Incorrect Model Fit

[mmilevskiy]

Hi @AliciaSchep

I am having difficulties with the model fit for NucleoATAC. The model is fitting to all my reads, which includes FR and RF reads. The FR read insert length patterns match closely with my ATAC Tn5 banding patterns and expected output from this technique whilst the RF reads do not. I am unsure on how to exclude these, as a result the model may be over-representing the NFR regions and under-representing the nucleosome reads.

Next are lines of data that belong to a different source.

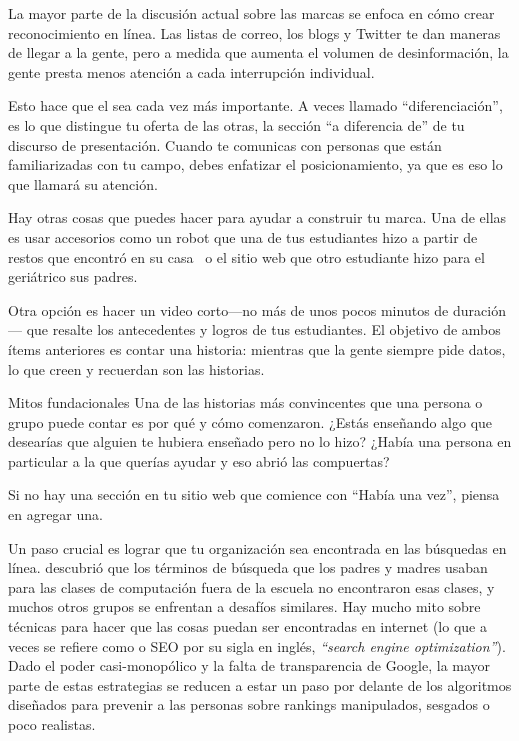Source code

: La mayor parte de la discusión actual sobre las marcas se enfoca 
en cómo crear reconocimiento en línea.
Las listas de correo,
los blogs
y Twitter te dan maneras de llegar a la gente,
pero a medida que aumenta el volumen de desinformación,
la gente presta menos atención a cada interrupción individual.

Esto hace que el  sea cada vez más importante.
A veces llamado ``diferenciación'',
es lo que distingue tu oferta de las otras, la sección ``a diferencia de'' de tu discurso de presentación.
Cuando te comunicas con personas que están familiarizadas con tu campo,
debes enfatizar el  posicionamiento,
ya que es eso lo que  llamará su atención.

Hay otras cosas que puedes hacer para ayudar a construir tu marca.
Una de ellas es usar accesorios como un robot que una de tus estudiantes hizo a partir de restos que encontró en su casa~\cite{Schw2013}
o el sitio web que otro estudiante hizo para el geriátrico sus padres.

Otra opción es hacer un video corto---no más de unos pocos minutos de duración---
que resalte los antecedentes y logros de tus estudiantes.
El objetivo de ambos ítems anteriores es contar una historia:
mientras que la gente siempre pide datos,
lo que creen y recuerdan son las historias.

\begin{aside}{Mitos fundacionales}
Una de las historias más convincentes que una persona o grupo puede contar es
por qué y cómo comenzaron.
¿Estás enseñando algo que desearías que alguien te hubiera enseñado pero no lo hizo?
¿Había una persona en particular a la que querías ayudar
y eso abrió las compuertas?

Si no hay una sección en tu sitio web que comience con ``Había una vez'',
piensa en agregar una.
\end{aside}

Un paso crucial es lograr que tu organización sea encontrada en las búsquedas en línea. 
\cite{DiSa2014b} descubrió que
los términos de búsqueda que los padres y madres usaban para las clases de computación fuera de la escuela no encontraron esas clases, 
y muchos otros grupos se enfrentan a desafíos similares.
Hay mucho mito sobre técnicas para hacer que las cosas puedan ser encontradas en internet (lo que a veces se refiere como o SEO por su sigla en inglés, \emph{``search engine optimization''}). 
Dado el poder casi-monopólico y la falta de transparencia de Google,
la mayor parte de estas estrategias se reducen a estar un paso por delante de los
algoritmos diseñados para prevenir a las personas sobre rankings manipulados, sesgados o poco realistas.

Can you comment on how the model affects the output of NucleoATAC? If I use my own insert length file, based on the FR reads only, this finds fewer NFR regions and nucleosome positions.

[AliciaSchep]

Can you include some plots of the fragment size to show what you mean?

[mmilevskiy]

Hi @AliciaSchep. I have attached the insert length histogram from Picard as well as the model for the NucleoATAC using the default setting under "nucleoatac run'' and when I use my own insert length text file based on the FR reads only.

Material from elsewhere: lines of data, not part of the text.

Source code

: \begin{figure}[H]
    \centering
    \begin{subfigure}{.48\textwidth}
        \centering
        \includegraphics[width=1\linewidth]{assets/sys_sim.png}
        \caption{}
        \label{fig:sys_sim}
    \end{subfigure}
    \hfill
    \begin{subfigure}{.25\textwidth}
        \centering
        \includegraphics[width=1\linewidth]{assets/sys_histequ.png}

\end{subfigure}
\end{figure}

ATAC_FACS_Pool_Merged_insert_size_histogram.pdf

nucleoATAC_Default.occ_fit.pdf
nucleoATAC_FR_Read_Ins_Leng.occ_fit.pdf

Could the problem be that when I use my own insert length text file the model created based off that doesn't match the sequencing. So if I could remove the RF reads that might solve the problem.

[mmilevskiy]

The RF reads, could they be due to smaller read lengths <75bp (75bp PE sequencing, NEXTSeq) and these reads overlapping and being mapped in the wrong orientation, but are reads to be included in the analysis? If so, the model from NucleoATAC would be correct?

[AliciaSchep]

I would recommend re-examining how the adapter trimming & alignment is being performed, because there should be no reason for the RF reads to have different distribution than FR, and the sharp cutoff suggests that there is some kind of issue with the alignment that RF framgents longer than the read length are not getting mapped. There also seems to be a general dip of fragments around the read length for the FR reads, which also suggests that the adapter trimming isn't being fully effective at catching cases when only a couple of basepairs of adapter are included.

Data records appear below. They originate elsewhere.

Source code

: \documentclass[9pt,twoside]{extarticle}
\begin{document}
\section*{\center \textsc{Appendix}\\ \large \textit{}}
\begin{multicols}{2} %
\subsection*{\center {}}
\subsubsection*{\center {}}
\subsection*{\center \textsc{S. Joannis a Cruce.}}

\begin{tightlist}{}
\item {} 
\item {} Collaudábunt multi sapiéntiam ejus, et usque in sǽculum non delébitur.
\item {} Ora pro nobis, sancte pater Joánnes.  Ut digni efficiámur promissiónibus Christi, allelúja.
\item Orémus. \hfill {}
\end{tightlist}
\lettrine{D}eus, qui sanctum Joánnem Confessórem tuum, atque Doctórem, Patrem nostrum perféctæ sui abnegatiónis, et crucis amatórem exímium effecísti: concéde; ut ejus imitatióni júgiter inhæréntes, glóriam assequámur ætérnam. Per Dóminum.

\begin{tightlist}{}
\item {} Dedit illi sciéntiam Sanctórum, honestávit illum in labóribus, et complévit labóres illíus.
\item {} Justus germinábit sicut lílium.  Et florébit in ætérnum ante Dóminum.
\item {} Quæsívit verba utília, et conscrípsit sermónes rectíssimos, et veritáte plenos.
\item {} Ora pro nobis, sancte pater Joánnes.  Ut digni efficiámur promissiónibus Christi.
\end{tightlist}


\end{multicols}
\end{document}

In general, the fragment length distribution from NucleoATAC might be a little bit different than what you get from Picard because only fragments within the peaks are queried.

[mmilevskiy]

Hi Alicia. Thanks, I have been using trim_galore to do the adapter trimming. Would you recommend using the "-nextera" option or the "-a (sequence adapter)." Unless you have another trimming tool you find works better?

I am getting 90-95% mapping for my libraries with Bowtie2 on default settings, except "-X 2000."